Joss juga pernah bertanya pada lelaki itu, apa dia memiliki tanggungan yang berikan orang tuanya hingga Tawan benar-benar menekuni studinya tanpa banyak mengeluh dan juga disertai berbagai prestasi yang didapatkannya.
Namun jawaban lelaki itu lagi-lagi membuat Joss jatuh cinta semakin banyak dan semakin dalam.
“Mama, papa ngasih gua kebebasan. Katanya gua bebas terbang setinggi apapun, sejauh apapun, selama apapun, asal gua bahagia. Tapi tetep aja, gua gabisa terlalu bebaskayak gitu.
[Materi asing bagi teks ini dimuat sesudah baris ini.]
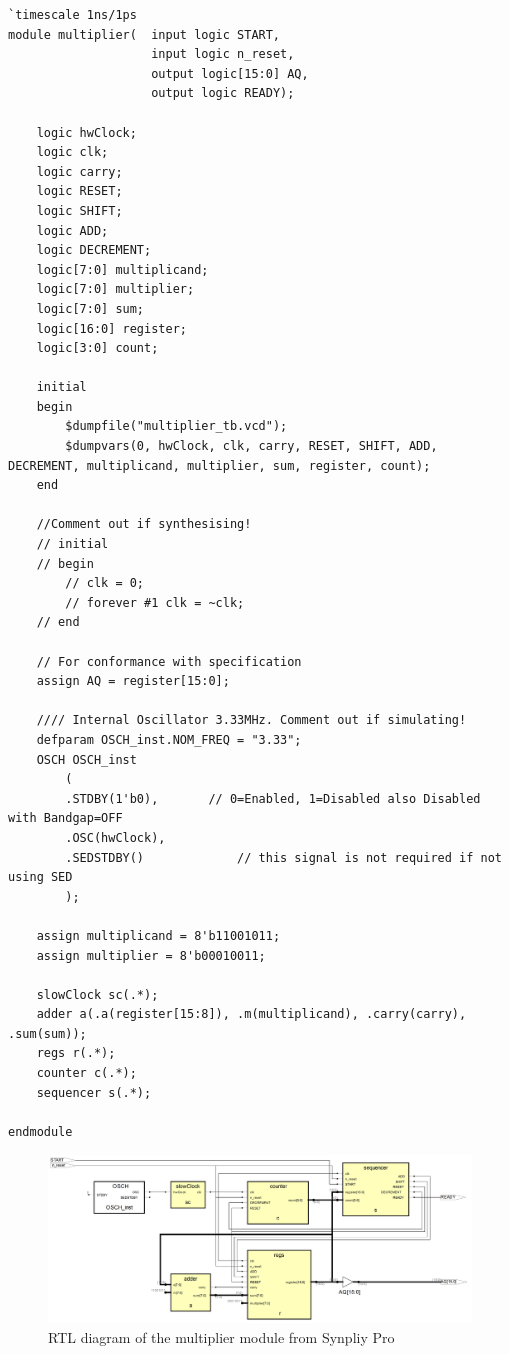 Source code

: \documentclass[a4paper,11pt]{article}
\begin{document}
\begin{lstlisting}
`timescale 1ns/1ps
module multiplier(  input logic START,
                    input logic n_reset,
                    output logic[15:0] AQ,
                    output logic READY);
                    
    logic hwClock;
    logic clk;
    logic carry;
    logic RESET;
    logic SHIFT;
    logic ADD;
    logic DECREMENT;
    logic[7:0] multiplicand;
    logic[7:0] multiplier;
    logic[7:0] sum;
    logic[16:0] register;
    logic[3:0] count;
    
    initial
    begin
        $dumpfile("multiplier_tb.vcd");
        $dumpvars(0, hwClock, clk, carry, RESET, SHIFT, ADD, DECREMENT, multiplicand, multiplier, sum, register, count);
    end
    
    //Comment out if synthesising!
    // initial
    // begin
        // clk = 0;
        // forever #1 clk = ~clk;
    // end
    
    // For conformance with specification
    assign AQ = register[15:0];
    
    //// Internal Oscillator 3.33MHz. Comment out if simulating!
    defparam OSCH_inst.NOM_FREQ = "3.33";
    OSCH OSCH_inst
        ( 
        .STDBY(1'b0),       // 0=Enabled, 1=Disabled also Disabled with Bandgap=OFF
        .OSC(hwClock),
        .SEDSTDBY()             // this signal is not required if not using SED
        );
        
    assign multiplicand = 8'b11001011;
    assign multiplier = 8'b00010011;
    
    slowClock sc(.*);
    adder a(.a(register[15:8]), .m(multiplicand), .carry(carry), .sum(sum));
    regs r(.*);
    counter c(.*);
    sequencer s(.*);
    
endmodule

\end{lstlisting}

\begin{figure}[H]
    \centering
        \includegraphics[scale=0.15]{./RTL/multiplier_c.png}
    \caption{RTL diagram of the multiplier module from Synpliy Pro}
    \label{fig:mulRTL}
\end{figure}
\end{document}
Takutnya gua malah jadi terbang tanpa arah. Gua punya tanggung jawab atas diri gua punya cita-cita dan tujuan yang harus gua penuhi. Bukan, bukan buat bahagiain orang tua gua, tapi buat bahagiain diri gua sendiri. Kalau gua bahagia, orang tua gua udah pasti ikut bahagia.”
Dan Joss baru pertama kali mendengar alasan seseorang mahasiswa bekerja keras bukan untuk keluarganya namun untuk dirinya sendiri, walaupun lelaki itu masih banyak hidup untuk memenuhi ekspetasi orang lain tapi setidaknya Tawan bertanggung jawab atas kebahagiaannya sendiri. Untuk itu, Joss akan melakukan apapun untuk mendukung kebahagiaan lelaki itu.
Jika orang lain yang memiliki berbagai prestasi dan kecerdasan seperti Tawan maka mimpi mereka kurang lebih ingin menjadi menteri kesehatan, ingin menjadi direktur, ingin menjadi CEO. Namun Tawan berbeda, dia ingin menjadi relawan di negara dengan angka kemisinan tertinggi, negara dengan kasus gizi buruk tertinggi, dan negara lain yang mungkin hampir tidak terpikirkan oleh remaja seusia mereka.
Mimpi lelaki itu sangat tinggi, yaitu menjadi bagian dari Epidemic Intelligence Service (EIS). Petugas EIS bertugas di garis depan kesehatan masyarakat, melindungi orang Amerika dan komunitas global, sambil berlatih di bawah bimbingan mentor berpengalaman. Ketika wabah penyakit atau ancaman kesehatan masyarakat lainnya muncul, petugas EIS menyelidiki, mengidentifikasi penyebabnya, dengan cepat menerapkan langkah-langkah pengendalian, dan mengumpulkan bukti untuk merekomendasikan tindakan pencegahan.
Mimpinya sangat indah, begitu juga sangat tinggi. Joss merasa bahwa Tawan terlalu luar biasa untuk dirinya.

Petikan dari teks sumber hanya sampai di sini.